Your answer should be the line containing "- 📦 Installation" and every line after it to the end of the records below, word for word.

Given records Block Start

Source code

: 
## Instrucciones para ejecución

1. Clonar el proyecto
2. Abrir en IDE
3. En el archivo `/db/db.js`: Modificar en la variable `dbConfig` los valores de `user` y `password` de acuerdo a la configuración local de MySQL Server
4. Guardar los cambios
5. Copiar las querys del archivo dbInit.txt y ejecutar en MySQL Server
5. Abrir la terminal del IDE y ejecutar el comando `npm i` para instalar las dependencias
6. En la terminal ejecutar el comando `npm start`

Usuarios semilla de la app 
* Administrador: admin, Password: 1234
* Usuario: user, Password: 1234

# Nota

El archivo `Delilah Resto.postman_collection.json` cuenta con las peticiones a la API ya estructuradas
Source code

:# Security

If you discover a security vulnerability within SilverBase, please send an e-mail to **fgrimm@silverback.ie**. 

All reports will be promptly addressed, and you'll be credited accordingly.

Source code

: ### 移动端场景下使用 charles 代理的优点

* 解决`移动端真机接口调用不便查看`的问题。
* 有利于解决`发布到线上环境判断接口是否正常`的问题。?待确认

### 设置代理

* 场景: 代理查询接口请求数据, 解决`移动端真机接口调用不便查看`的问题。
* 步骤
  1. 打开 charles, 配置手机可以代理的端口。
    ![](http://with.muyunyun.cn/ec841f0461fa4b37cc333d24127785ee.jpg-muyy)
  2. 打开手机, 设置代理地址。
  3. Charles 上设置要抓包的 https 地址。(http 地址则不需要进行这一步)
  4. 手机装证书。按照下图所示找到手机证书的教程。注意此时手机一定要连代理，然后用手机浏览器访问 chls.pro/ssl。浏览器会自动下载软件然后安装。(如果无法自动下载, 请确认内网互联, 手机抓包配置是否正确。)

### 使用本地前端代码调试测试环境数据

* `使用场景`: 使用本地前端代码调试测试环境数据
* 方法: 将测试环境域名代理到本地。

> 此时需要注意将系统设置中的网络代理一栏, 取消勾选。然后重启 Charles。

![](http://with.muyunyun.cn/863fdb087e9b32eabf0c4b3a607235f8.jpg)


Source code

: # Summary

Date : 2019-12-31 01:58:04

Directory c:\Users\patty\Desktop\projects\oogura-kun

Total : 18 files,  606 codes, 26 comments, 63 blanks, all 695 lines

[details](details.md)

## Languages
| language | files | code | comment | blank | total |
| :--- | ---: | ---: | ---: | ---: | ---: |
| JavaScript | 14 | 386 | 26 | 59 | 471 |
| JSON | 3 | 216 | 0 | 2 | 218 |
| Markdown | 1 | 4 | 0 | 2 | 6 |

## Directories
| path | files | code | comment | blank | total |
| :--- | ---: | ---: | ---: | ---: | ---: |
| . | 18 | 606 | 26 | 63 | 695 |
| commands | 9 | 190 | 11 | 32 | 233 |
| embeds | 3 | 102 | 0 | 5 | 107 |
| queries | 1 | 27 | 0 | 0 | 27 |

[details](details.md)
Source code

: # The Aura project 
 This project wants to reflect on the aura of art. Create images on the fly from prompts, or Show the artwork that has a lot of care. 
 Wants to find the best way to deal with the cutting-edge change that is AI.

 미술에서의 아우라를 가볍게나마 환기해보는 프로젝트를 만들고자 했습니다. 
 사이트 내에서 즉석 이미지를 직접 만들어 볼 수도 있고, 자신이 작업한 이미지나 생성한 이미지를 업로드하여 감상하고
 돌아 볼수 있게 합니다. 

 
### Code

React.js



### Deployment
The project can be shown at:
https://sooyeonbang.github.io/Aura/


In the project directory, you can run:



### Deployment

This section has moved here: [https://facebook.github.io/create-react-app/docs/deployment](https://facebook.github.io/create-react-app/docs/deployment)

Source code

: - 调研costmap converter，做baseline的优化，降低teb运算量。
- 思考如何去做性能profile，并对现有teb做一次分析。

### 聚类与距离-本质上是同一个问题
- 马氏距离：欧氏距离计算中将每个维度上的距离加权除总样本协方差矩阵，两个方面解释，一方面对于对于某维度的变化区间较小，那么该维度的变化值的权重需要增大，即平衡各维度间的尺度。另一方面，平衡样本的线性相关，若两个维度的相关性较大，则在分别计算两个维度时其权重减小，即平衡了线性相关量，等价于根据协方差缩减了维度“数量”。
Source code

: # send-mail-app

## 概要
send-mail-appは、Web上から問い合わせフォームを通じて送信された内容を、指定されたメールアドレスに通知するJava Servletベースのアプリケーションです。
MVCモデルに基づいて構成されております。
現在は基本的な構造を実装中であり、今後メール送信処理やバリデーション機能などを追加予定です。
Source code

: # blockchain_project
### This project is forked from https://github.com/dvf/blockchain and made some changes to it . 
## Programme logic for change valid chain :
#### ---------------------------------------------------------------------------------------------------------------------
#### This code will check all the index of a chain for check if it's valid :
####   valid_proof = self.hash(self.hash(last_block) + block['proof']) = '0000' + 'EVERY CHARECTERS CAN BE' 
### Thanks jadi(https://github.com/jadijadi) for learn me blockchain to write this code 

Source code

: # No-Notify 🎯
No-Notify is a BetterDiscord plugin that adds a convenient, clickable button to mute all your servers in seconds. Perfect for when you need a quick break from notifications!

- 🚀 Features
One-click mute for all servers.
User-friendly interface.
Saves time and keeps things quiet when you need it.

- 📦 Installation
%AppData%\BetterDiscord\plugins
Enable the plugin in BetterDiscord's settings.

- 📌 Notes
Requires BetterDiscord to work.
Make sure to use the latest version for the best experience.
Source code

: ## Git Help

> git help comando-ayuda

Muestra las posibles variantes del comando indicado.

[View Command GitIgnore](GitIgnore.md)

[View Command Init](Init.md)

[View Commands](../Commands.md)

Given records Block End

**Reply:**
- 📦 Installation
%AppData%\BetterDiscord\plugins
Enable the plugin in BetterDiscord's settings.

- 📌 Notes
Requires BetterDiscord to work.
Make sure to use the latest version for the best experience.
Source code

: ## Git Help

> git help comando-ayuda

Muestra las posibles variantes del comando indicado.

[View Command GitIgnore](GitIgnore.md)

[View Command Init](Init.md)

[View Commands](../Commands.md)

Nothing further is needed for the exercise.